● **What needs to be done**:
Each line of data below must be printed exactly as written, with any pictures removed.

● **Dataset entries**:
>>>>>
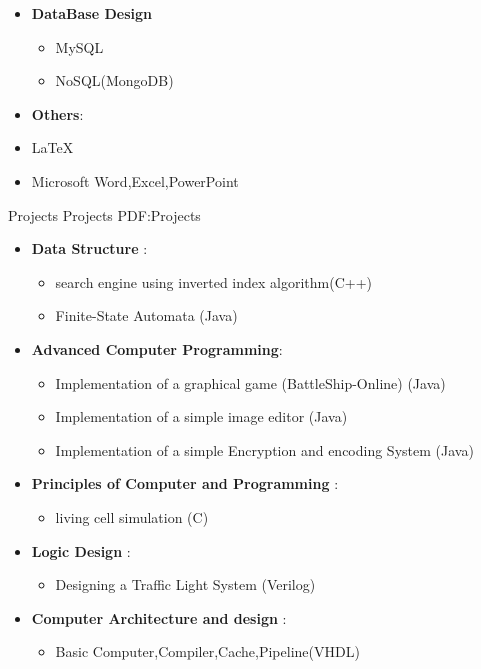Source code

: \documentclass[letterpaper,MMMyyyy,nonstopmode]{simpleresumecv}
\begin{document}
\begin{Body}
\begin{itemize}
\item \textbf {DataBase Design}
\begin{itemize}
     \item MySQL
     \item NoSQL(MongoDB)

\end{itemize}


 \item \textbf{Others}: 
\item{\LaTeX}
\item Microsoft Word,Excel,PowerPoint

\end{itemize}







\Section
{Projects}
{Projects}
{PDF:Projects}

\Entry
\begin{itemize}
	\item \textbf{Data Structure} :
		\begin{itemize}
		\item	search engine using inverted index algorithm(C++)
	     \item   Finite-State Automata (Java)
		\end{itemize}
		
	\item \textbf{Advanced Computer Programming}:
		\begin{itemize}
		\item  Implementation of a graphical game (BattleShip-Online) (Java)
     	\item Implementation of a simple image editor (Java)
	    \item Implementation of a simple Encryption and encoding System  (Java)
		\end{itemize}
		
	\item \textbf{Principles of Computer and Programming }: 
		\begin{itemize}
	    \item  living cell simulation (C)
	      	\end{itemize}
   	\item \textbf{Logic Design} : 
   		\begin{itemize}
     \item	Designing a Traffic Light System (Verilog)
     		\end{itemize}
   	\item \textbf{Computer Architecture and design} :
   		\begin{itemize}
		\item Basic Computer,Compiler,Cache,Pipeline(VHDL)
		\end{itemize}
		

\end{itemize}
\end{Body}
\end{document}
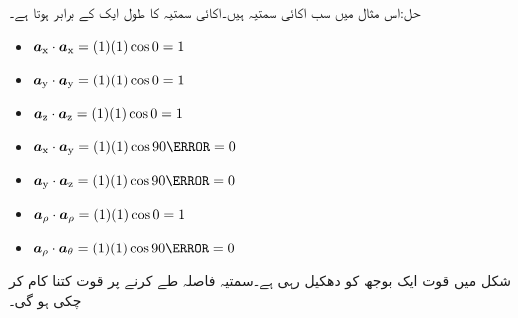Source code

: حل:اس مثال میں سب اکائی سمتیہ ہیں۔اکائی سمتیہ کا طول ایک کے برابر ہوتا ہے۔
\begin{itemize}
\item
${\boldsymbol{a}}_{\textup{x}} \cdot {\boldsymbol{a}}_{\textup{x}} =(1) (1) \cos 0=1$\\
\item
${\boldsymbol{a}}_{\textup{y}} \cdot {\boldsymbol{a}}_{\textup{y}} =(1) (1) \cos 0=1$\\
\item
${\boldsymbol{a}}_{\textup{z}} \cdot {\boldsymbol{a}}_{\textup{z}} =(1) (1) \cos 0=1$\\
\item
$\ax \cdot \ay =(1) (1) \cos 90\degree=0$\\
\item
$\ay \cdot \az =(1) (1) \cos 90\degree=0$\\
\item
${\boldsymbol{a}}_{\rho} \cdot {\boldsymbol{a}}_{\rho} =(1) (1) \cos 0=1$\\
\item
$\arho \cdot \atheta =(1) (1) \cos 90\degree=0$\\
\end{itemize}
%
شکل   میں قوت  ایک بوجھ کو دھکیل رہی ہے۔سمتیہ فاصلہ   طے کرنے پر قوت کتنا کام کر چکی ہو گی۔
<<<<<
● **Answer to this task**:
Source code

: \documentclass[letterpaper,MMMyyyy,nonstopmode]{simpleresumecv}
\begin{document}
\begin{Body}
\begin{itemize}
\item \textbf {DataBase Design}
\begin{itemize}
     \item MySQL
     \item NoSQL(MongoDB)

\end{itemize}


 \item \textbf{Others}: 
\item{\LaTeX}
\item Microsoft Word,Excel,PowerPoint

\end{itemize}







\Section
{Projects}
{Projects}
{PDF:Projects}

\Entry
\begin{itemize}
	\item \textbf{Data Structure} :
		\begin{itemize}
		\item	search engine using inverted index algorithm(C++)
	     \item   Finite-State Automata (Java)
		\end{itemize}
		
	\item \textbf{Advanced Computer Programming}:
		\begin{itemize}
		\item  Implementation of a graphical game (BattleShip-Online) (Java)
     	\item Implementation of a simple image editor (Java)
	    \item Implementation of a simple Encryption and encoding System  (Java)
		\end{itemize}
		
	\item \textbf{Principles of Computer and Programming }: 
		\begin{itemize}
	    \item  living cell simulation (C)
	      	\end{itemize}
   	\item \textbf{Logic Design} : 
   		\begin{itemize}
     \item	Designing a Traffic Light System (Verilog)
     		\end{itemize}
   	\item \textbf{Computer Architecture and design} :
   		\begin{itemize}
		\item Basic Computer,Compiler,Cache,Pipeline(VHDL)
		\end{itemize}
		

\end{itemize}
\end{Body}
\end{document}
Source code

: حل:اس مثال میں سب اکائی سمتیہ ہیں۔اکائی سمتیہ کا طول ایک کے برابر ہوتا ہے۔
\begin{itemize}
\item
${\boldsymbol{a}}_{\textup{x}} \cdot {\boldsymbol{a}}_{\textup{x}} =(1) (1) \cos 0=1$\\
\item
${\boldsymbol{a}}_{\textup{y}} \cdot {\boldsymbol{a}}_{\textup{y}} =(1) (1) \cos 0=1$\\
\item
${\boldsymbol{a}}_{\textup{z}} \cdot {\boldsymbol{a}}_{\textup{z}} =(1) (1) \cos 0=1$\\
\item
$\ax \cdot \ay =(1) (1) \cos 90\degree=0$\\
\item
$\ay \cdot \az =(1) (1) \cos 90\degree=0$\\
\item
${\boldsymbol{a}}_{\rho} \cdot {\boldsymbol{a}}_{\rho} =(1) (1) \cos 0=1$\\
\item
$\arho \cdot \atheta =(1) (1) \cos 90\degree=0$\\
\end{itemize}
%
شکل   میں قوت  ایک بوجھ کو دھکیل رہی ہے۔سمتیہ فاصلہ   طے کرنے پر قوت کتنا کام کر چکی ہو گی۔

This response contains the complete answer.